Task brief »
Pull every line containing "subsection" out of the material below.

Record extracts »
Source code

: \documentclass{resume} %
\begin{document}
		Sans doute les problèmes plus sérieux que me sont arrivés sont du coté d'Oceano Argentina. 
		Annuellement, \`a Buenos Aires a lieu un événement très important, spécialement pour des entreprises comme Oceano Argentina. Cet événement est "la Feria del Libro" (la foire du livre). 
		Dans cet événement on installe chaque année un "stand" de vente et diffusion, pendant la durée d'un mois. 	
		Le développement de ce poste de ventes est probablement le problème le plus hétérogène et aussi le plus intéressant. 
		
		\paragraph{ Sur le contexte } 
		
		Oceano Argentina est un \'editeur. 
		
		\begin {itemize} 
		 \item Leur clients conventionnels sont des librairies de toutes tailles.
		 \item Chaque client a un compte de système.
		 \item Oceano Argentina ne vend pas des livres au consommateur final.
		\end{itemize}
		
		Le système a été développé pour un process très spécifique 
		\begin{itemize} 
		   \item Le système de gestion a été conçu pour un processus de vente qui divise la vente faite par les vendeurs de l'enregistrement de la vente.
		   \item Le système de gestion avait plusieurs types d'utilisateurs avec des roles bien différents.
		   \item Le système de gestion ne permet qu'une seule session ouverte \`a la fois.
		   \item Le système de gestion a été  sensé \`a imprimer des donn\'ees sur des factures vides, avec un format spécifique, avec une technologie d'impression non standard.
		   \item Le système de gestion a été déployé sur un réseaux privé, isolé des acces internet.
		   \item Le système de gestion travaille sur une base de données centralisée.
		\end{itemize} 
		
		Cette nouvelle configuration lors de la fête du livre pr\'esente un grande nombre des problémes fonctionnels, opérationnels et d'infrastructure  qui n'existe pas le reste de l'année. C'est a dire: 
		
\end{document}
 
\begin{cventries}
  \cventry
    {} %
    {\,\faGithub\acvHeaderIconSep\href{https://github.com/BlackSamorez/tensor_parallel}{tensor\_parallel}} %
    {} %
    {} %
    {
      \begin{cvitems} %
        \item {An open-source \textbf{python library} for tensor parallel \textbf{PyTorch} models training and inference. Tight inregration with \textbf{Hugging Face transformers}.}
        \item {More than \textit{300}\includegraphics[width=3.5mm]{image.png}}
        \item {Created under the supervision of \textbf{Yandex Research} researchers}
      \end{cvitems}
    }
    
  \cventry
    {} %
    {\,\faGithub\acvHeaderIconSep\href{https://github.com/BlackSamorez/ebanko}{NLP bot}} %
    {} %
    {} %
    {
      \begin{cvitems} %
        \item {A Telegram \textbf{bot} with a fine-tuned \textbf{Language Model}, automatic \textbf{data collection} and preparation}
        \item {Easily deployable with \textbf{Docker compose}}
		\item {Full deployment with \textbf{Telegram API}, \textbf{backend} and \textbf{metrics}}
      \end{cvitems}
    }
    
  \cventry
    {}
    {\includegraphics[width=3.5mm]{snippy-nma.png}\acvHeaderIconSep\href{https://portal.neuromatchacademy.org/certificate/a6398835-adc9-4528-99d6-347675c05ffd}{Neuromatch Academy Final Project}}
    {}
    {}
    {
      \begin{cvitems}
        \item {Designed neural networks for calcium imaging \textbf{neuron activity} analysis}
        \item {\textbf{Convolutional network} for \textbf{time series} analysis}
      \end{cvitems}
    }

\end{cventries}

==

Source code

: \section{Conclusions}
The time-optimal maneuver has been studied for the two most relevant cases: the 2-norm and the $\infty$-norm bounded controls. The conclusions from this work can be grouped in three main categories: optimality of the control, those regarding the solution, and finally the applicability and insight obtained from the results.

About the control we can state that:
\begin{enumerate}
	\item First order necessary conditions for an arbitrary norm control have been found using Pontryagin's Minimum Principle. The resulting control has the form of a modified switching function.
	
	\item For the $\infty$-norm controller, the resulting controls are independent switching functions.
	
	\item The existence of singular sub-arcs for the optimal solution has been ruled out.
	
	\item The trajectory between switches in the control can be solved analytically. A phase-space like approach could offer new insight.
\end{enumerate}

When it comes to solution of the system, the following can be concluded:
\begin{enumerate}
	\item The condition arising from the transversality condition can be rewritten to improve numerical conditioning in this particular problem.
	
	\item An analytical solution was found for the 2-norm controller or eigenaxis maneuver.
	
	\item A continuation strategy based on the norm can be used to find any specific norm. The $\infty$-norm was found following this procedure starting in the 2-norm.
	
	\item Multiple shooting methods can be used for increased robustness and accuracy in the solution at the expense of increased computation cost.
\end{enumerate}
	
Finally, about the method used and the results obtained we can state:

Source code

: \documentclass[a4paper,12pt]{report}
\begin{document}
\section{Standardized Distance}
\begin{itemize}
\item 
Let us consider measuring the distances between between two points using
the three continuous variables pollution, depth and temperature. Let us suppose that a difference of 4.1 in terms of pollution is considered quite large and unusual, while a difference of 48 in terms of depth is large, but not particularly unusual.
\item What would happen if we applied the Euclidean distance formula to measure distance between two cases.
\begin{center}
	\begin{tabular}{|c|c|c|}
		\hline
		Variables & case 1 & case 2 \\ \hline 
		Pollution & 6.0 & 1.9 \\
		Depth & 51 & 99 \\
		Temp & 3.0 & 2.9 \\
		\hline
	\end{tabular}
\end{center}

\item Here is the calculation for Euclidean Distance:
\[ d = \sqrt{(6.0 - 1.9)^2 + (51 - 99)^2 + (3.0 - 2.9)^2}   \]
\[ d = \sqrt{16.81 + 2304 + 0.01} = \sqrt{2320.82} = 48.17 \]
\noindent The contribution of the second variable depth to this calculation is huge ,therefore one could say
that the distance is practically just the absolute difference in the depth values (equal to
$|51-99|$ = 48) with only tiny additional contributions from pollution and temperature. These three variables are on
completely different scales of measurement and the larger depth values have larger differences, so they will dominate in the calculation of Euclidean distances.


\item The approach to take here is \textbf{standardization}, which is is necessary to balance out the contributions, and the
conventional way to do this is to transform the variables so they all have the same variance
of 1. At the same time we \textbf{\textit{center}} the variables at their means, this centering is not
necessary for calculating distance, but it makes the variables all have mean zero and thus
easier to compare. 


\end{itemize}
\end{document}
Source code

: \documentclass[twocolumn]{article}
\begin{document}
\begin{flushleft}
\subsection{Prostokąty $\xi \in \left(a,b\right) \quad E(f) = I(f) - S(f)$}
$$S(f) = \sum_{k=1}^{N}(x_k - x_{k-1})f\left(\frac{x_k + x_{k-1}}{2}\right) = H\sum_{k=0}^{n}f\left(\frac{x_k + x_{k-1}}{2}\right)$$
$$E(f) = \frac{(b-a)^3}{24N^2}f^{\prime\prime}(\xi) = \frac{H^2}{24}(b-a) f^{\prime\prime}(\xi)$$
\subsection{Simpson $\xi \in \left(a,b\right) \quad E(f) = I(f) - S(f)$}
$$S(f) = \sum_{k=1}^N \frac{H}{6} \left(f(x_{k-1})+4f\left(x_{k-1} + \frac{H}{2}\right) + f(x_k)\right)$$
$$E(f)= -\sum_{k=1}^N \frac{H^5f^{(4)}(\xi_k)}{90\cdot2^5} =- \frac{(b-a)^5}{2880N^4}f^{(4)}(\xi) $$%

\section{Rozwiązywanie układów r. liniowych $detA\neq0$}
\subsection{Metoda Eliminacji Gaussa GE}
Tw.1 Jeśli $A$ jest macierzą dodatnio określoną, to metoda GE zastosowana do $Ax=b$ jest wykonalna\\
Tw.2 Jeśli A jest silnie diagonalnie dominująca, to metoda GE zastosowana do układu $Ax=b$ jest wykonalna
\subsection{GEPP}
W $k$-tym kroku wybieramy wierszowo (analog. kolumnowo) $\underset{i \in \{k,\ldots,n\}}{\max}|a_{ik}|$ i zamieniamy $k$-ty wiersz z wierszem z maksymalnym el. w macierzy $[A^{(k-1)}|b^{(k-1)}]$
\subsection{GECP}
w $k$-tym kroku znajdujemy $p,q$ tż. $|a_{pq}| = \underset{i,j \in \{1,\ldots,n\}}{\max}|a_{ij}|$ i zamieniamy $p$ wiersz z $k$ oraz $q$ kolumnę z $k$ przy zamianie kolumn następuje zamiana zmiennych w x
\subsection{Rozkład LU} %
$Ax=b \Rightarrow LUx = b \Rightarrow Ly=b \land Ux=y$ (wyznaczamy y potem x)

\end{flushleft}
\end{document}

Solution to this task »
\subsection{Prostokąty $\xi \in \left(a,b\right) \quad E(f) = I(f) - S(f)$}
\subsection{Simpson $\xi \in \left(a,b\right) \quad E(f) = I(f) - S(f)$}
\subsection{Metoda Eliminacji Gaussa GE}
\subsection{GEPP}
\subsection{GECP}
\subsection{Rozkład LU} %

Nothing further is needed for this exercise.